本発明により、超高真空のシール手段に用いて好適であり、例えば真空室と真空ポンプのような真空容器の間を接続し、しかもその間を電気的に遮断する絶縁フランジ接続構造体が容易に提供される。そして、この絶縁フランジ接続構造体により荷電粒子発生装置の高性能化が促進される。
以下に本発明の好適な実施形態について図面を参照して説明する。図面において互いに同一または類似の部分には共通の符号を付して、重複説明は省略される。

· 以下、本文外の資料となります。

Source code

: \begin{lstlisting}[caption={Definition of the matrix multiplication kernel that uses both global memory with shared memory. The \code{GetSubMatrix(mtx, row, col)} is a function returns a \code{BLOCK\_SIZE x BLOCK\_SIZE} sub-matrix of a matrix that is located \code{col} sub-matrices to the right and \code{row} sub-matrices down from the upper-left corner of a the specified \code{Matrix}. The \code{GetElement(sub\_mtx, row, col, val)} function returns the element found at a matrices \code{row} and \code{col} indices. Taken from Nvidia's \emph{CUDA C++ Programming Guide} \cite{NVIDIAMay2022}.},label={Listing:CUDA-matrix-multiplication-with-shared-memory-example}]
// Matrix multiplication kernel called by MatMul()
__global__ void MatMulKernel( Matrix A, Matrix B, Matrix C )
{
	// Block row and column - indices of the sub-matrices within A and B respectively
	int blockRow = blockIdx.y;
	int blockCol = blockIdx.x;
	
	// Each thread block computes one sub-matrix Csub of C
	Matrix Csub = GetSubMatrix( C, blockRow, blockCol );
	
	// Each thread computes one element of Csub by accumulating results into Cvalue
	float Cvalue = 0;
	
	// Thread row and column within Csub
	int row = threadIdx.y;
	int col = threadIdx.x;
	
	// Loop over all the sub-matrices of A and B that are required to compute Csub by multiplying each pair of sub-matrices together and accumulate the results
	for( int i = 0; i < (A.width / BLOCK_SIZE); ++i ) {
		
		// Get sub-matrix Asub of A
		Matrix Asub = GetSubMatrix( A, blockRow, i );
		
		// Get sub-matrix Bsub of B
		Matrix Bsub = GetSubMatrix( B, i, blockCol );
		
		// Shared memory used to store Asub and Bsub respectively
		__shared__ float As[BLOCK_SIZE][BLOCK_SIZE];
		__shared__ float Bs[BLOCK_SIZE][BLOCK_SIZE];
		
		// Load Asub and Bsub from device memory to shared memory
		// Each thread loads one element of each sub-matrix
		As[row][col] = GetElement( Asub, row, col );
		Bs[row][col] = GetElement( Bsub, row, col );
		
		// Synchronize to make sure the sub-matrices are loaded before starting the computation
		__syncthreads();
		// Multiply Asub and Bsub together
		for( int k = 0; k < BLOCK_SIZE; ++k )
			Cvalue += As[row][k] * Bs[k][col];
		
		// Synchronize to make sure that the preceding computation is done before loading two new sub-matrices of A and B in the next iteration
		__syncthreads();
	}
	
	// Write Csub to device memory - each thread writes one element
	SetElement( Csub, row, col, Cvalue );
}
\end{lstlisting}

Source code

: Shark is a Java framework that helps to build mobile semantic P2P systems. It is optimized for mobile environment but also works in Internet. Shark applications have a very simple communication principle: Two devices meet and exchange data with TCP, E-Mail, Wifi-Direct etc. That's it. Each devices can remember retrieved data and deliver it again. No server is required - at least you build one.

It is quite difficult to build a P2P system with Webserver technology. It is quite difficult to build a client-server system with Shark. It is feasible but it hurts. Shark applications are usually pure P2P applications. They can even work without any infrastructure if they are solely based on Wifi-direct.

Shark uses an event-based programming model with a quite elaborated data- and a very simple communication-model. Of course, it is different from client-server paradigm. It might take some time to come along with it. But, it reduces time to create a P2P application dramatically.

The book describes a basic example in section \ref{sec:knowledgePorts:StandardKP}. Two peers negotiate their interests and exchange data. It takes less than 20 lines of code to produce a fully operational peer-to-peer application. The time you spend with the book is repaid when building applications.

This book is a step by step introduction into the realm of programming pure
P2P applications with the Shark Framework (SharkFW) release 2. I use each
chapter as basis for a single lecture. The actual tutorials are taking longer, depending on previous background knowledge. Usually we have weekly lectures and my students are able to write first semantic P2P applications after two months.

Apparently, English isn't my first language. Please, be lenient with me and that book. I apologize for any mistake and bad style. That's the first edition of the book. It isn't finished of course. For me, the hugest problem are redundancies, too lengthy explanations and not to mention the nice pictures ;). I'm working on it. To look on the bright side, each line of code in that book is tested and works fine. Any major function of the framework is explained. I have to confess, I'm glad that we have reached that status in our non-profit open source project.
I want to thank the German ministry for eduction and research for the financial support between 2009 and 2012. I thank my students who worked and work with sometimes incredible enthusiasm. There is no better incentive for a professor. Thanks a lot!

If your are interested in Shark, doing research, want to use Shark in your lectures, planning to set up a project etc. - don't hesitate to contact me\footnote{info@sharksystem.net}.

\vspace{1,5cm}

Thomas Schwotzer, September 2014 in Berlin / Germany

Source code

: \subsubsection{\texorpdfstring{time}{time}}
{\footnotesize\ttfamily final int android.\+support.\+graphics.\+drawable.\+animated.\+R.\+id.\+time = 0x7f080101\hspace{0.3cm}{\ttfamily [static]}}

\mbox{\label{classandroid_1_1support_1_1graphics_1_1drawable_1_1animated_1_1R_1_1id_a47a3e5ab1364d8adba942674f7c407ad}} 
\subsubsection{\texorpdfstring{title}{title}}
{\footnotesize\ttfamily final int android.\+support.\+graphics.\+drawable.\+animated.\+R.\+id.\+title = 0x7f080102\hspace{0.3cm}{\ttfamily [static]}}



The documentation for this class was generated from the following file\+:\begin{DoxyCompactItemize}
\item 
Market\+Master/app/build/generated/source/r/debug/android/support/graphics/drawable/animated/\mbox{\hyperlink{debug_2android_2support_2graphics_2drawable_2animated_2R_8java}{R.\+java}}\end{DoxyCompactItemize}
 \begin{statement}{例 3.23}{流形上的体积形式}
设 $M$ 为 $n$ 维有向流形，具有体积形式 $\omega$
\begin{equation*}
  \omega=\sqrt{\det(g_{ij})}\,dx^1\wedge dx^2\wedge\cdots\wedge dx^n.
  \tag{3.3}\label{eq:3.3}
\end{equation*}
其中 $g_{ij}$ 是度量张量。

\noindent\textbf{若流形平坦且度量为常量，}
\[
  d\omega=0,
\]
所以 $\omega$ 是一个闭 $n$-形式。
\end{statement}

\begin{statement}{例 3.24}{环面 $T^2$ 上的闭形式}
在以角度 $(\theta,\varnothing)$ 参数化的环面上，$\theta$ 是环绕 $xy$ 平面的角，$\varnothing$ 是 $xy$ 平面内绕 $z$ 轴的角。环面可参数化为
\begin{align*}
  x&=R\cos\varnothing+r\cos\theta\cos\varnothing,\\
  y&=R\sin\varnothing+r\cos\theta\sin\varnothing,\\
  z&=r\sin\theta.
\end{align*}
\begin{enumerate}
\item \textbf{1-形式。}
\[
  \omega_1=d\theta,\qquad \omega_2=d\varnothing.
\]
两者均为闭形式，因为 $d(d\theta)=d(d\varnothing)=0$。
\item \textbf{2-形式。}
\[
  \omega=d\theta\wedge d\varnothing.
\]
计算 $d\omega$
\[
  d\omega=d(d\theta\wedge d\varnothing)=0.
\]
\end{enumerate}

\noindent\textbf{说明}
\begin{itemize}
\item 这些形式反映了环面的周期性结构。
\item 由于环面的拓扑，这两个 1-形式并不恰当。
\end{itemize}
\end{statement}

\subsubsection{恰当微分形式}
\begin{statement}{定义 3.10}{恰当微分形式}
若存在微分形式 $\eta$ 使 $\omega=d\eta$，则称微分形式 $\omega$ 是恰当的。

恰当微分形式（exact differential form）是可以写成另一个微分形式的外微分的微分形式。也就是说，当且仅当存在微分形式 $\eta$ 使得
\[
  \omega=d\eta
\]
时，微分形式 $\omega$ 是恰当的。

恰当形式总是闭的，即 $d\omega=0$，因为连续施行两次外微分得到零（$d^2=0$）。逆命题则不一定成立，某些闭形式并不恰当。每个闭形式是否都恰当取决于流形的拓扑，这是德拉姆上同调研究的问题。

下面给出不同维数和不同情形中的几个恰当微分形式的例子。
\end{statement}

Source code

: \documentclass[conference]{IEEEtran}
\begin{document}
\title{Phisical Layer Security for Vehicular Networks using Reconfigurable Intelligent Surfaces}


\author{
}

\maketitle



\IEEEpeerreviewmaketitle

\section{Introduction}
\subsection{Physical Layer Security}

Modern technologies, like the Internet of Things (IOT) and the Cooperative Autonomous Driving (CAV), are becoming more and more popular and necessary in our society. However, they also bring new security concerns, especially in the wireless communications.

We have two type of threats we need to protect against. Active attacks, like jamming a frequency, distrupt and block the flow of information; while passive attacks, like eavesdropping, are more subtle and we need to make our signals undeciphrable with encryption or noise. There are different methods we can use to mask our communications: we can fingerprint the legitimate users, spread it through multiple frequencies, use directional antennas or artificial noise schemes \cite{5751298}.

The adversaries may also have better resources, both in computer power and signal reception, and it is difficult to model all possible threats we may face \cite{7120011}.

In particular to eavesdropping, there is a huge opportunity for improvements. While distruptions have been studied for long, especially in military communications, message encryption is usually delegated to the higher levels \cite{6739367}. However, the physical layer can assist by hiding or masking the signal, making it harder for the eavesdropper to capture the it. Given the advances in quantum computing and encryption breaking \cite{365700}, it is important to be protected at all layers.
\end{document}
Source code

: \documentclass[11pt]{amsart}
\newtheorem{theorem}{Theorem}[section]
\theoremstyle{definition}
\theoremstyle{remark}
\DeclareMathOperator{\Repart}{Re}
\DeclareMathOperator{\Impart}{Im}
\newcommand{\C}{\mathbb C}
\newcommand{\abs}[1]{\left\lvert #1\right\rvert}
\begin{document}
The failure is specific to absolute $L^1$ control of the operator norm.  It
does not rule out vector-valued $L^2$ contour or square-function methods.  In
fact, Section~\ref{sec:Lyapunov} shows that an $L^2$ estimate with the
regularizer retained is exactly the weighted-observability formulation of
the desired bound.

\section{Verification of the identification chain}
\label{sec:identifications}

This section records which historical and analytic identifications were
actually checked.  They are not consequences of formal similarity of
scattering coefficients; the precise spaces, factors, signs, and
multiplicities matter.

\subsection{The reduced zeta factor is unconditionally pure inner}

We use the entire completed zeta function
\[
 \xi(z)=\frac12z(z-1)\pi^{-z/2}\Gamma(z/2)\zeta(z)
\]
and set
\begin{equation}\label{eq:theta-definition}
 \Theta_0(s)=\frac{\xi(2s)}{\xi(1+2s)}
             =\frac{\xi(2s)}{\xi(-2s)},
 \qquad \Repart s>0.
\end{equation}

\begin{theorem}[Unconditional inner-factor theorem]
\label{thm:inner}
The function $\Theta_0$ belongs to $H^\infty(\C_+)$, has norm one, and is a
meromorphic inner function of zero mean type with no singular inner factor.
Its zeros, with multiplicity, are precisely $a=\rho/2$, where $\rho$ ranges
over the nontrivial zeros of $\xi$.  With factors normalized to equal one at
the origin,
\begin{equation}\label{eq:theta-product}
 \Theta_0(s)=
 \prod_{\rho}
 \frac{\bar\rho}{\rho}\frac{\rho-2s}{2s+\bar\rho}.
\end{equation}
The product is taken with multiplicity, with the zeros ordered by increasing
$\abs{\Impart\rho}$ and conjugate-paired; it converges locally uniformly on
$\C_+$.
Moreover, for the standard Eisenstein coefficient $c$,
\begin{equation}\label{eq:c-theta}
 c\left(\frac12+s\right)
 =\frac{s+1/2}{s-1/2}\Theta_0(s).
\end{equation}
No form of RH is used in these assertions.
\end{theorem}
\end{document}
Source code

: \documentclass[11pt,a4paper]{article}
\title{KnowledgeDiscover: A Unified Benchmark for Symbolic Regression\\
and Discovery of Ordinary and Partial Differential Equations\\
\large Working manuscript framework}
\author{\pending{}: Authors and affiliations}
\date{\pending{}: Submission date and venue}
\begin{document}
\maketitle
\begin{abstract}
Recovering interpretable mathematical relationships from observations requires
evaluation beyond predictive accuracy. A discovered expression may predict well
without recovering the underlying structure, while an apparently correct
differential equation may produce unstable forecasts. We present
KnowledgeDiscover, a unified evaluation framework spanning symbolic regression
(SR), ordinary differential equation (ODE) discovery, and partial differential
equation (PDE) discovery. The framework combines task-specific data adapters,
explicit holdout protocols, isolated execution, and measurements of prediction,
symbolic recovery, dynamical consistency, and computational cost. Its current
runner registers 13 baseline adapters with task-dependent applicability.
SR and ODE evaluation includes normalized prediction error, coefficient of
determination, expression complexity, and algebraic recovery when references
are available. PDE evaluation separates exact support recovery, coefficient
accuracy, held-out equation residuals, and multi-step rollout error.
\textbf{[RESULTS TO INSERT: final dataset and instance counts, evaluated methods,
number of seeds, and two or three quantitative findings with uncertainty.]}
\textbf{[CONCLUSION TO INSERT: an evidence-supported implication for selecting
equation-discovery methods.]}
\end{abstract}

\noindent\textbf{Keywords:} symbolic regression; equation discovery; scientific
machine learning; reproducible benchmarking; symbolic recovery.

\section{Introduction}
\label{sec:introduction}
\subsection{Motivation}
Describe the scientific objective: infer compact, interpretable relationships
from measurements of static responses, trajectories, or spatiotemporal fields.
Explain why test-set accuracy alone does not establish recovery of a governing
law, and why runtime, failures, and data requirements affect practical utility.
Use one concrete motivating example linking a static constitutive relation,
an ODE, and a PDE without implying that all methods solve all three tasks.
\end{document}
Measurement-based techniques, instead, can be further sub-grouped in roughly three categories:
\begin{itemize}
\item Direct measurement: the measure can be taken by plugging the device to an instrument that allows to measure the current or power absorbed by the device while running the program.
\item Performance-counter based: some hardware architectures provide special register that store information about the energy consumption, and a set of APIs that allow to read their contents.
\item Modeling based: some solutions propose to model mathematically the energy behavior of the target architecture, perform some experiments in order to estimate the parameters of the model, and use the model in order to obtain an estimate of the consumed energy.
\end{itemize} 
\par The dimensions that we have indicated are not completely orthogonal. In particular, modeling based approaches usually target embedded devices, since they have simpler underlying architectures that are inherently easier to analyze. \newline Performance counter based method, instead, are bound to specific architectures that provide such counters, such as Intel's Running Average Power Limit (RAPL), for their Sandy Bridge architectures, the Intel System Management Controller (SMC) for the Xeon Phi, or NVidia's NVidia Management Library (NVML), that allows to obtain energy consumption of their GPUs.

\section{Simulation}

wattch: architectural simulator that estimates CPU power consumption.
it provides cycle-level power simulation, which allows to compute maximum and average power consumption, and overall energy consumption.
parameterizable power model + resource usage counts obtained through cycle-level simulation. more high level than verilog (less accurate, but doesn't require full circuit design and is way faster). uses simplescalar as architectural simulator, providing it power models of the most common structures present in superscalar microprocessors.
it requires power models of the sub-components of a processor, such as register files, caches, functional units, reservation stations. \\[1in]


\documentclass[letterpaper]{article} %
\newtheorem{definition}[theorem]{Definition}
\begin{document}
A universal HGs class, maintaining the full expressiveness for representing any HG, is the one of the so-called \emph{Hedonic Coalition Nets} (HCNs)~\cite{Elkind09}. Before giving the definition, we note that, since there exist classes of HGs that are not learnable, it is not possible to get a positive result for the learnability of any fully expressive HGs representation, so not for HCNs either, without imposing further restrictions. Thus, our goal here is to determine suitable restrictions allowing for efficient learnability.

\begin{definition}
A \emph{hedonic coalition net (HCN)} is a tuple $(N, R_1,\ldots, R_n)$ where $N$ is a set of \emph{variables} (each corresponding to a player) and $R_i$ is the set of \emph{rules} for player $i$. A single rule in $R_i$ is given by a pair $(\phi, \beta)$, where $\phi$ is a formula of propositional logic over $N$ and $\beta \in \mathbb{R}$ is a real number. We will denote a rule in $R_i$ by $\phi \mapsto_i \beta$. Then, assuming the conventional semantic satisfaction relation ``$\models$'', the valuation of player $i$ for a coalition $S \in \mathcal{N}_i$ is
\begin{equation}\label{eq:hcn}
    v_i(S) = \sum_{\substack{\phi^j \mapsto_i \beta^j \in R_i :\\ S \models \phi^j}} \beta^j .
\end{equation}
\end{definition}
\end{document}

まず、絶縁フランジ接続構造体について図1および図2を参照して説明する。ここで、図1は、絶縁フランジ接続構造体の一例を示す縦断面図である。そして、図2(a)は、絶縁フランジ接続構造体において一対のフランジ間に介挿される絶縁性スペーサの平面図であり、図2(b)は、上記一対のフランジを締結する連結ボルトの一例を示す側面図である。
図1に示すように、本実施形態の絶縁フランジ接続構造体10は、例えばステンレス製の第1のフランジ11aおよび第2のフランジ11bから成る1組のフランジ11、絶縁性樹脂から成る円環状のガスケット12、円環状の絶縁スペーサ13、連結ボルト14、ナット15、絶縁性ワッシャ16を具備している。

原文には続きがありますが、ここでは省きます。